BEGIN

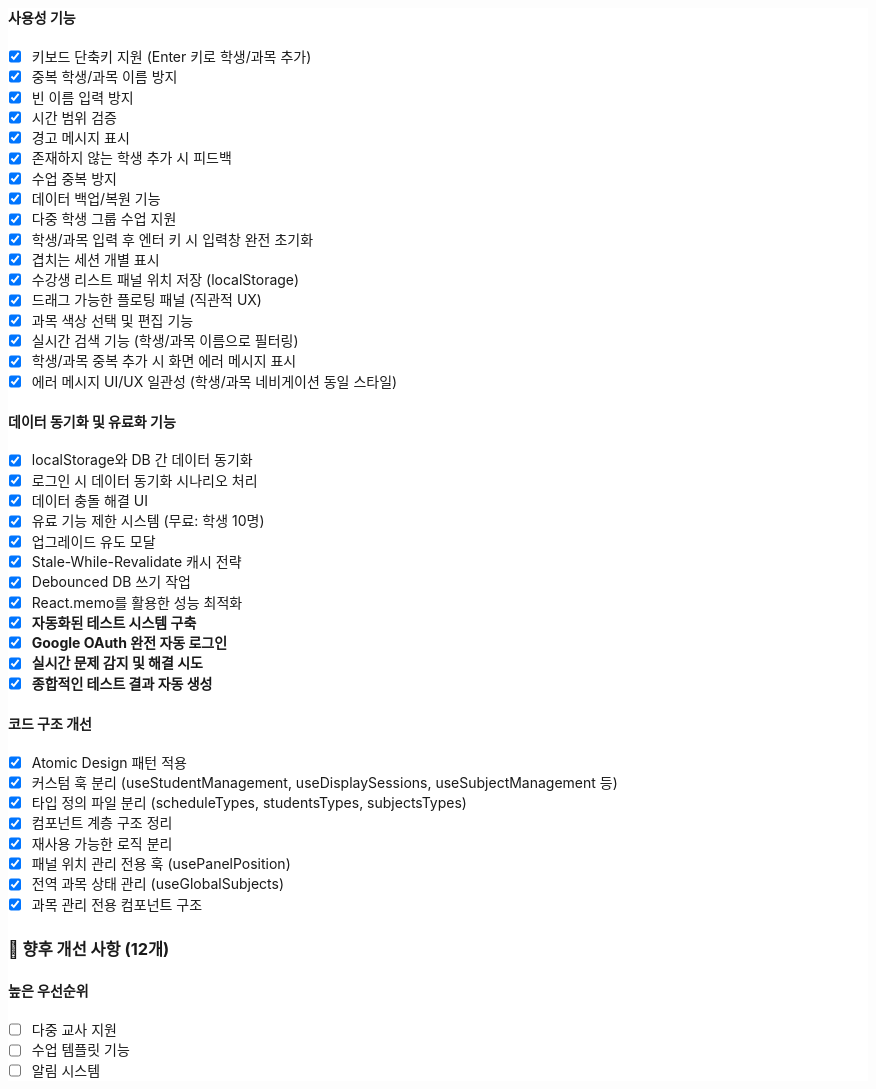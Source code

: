 #### 사용성 기능

- [x] 키보드 단축키 지원 (Enter 키로 학생/과목 추가)
- [x] 중복 학생/과목 이름 방지
- [x] 빈 이름 입력 방지
- [x] 시간 범위 검증
- [x] 경고 메시지 표시
- [x] 존재하지 않는 학생 추가 시 피드백
- [x] 수업 중복 방지
- [x] 데이터 백업/복원 기능
- [x] 다중 학생 그룹 수업 지원
- [x] 학생/과목 입력 후 엔터 키 시 입력창 완전 초기화
- [x] 겹치는 세션 개별 표시
- [x] 수강생 리스트 패널 위치 저장 (localStorage)
- [x] 드래그 가능한 플로팅 패널 (직관적 UX)
- [x] 과목 색상 선택 및 편집 기능
- [x] 실시간 검색 기능 (학생/과목 이름으로 필터링)
- [x] 학생/과목 중복 추가 시 화면 에러 메시지 표시
- [x] 에러 메시지 UI/UX 일관성 (학생/과목 네비게이션 동일 스타일)

#### 데이터 동기화 및 유료화 기능

- [x] localStorage와 DB 간 데이터 동기화
- [x] 로그인 시 데이터 동기화 시나리오 처리
- [x] 데이터 충돌 해결 UI
- [x] 유료 기능 제한 시스템 (무료: 학생 10명)
- [x] 업그레이드 유도 모달
- [x] Stale-While-Revalidate 캐시 전략
- [x] Debounced DB 쓰기 작업
- [x] React.memo를 활용한 성능 최적화
- [x] **자동화된 테스트 시스템 구축**
- [x] **Google OAuth 완전 자동 로그인**
- [x] **실시간 문제 감지 및 해결 시도**
- [x] **종합적인 테스트 결과 자동 생성**

#### 코드 구조 개선

- [x] Atomic Design 패턴 적용
- [x] 커스텀 훅 분리 (useStudentManagement, useDisplaySessions, useSubjectManagement 등)
- [x] 타입 정의 파일 분리 (scheduleTypes, studentsTypes, subjectsTypes)
- [x] 컴포넌트 계층 구조 정리
- [x] 재사용 가능한 로직 분리
- [x] 패널 위치 관리 전용 훅 (usePanelPosition)
- [x] 전역 과목 상태 관리 (useGlobalSubjects)
- [x] 과목 관리 전용 컴포넌트 구조

### 🚀 향후 개선 사항 (12개)

#### 높은 우선순위

- [ ] 다중 교사 지원
- [ ] 수업 템플릿 기능
- [ ] 알림 시스템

END

• _YOUR TASK_
Copy the lines above exactly, beginning at the line containing "- [x] 에러 메시지 UI/UX 일관성 (학생/과목 네비게이션 동일 스타일)" and stopping at the last line.

• _TASK ANSWER_
- [x] 에러 메시지 UI/UX 일관성 (학생/과목 네비게이션 동일 스타일)

#### 데이터 동기화 및 유료화 기능

- [x] localStorage와 DB 간 데이터 동기화
- [x] 로그인 시 데이터 동기화 시나리오 처리
- [x] 데이터 충돌 해결 UI
- [x] 유료 기능 제한 시스템 (무료: 학생 10명)
- [x] 업그레이드 유도 모달
- [x] Stale-While-Revalidate 캐시 전략
- [x] Debounced DB 쓰기 작업
- [x] React.memo를 활용한 성능 최적화
- [x] **자동화된 테스트 시스템 구축**
- [x] **Google OAuth 완전 자동 로그인**
- [x] **실시간 문제 감지 및 해결 시도**
- [x] **종합적인 테스트 결과 자동 생성**

#### 코드 구조 개선

- [x] Atomic Design 패턴 적용
- [x] 커스텀 훅 분리 (useStudentManagement, useDisplaySessions, useSubjectManagement 등)
- [x] 타입 정의 파일 분리 (scheduleTypes, studentsTypes, subjectsTypes)
- [x] 컴포넌트 계층 구조 정리
- [x] 재사용 가능한 로직 분리
- [x] 패널 위치 관리 전용 훅 (usePanelPosition)
- [x] 전역 과목 상태 관리 (useGlobalSubjects)
- [x] 과목 관리 전용 컴포넌트 구조

### 🚀 향후 개선 사항 (12개)

#### 높은 우선순위

- [ ] 다중 교사 지원
- [ ] 수업 템플릿 기능
- [ ] 알림 시스템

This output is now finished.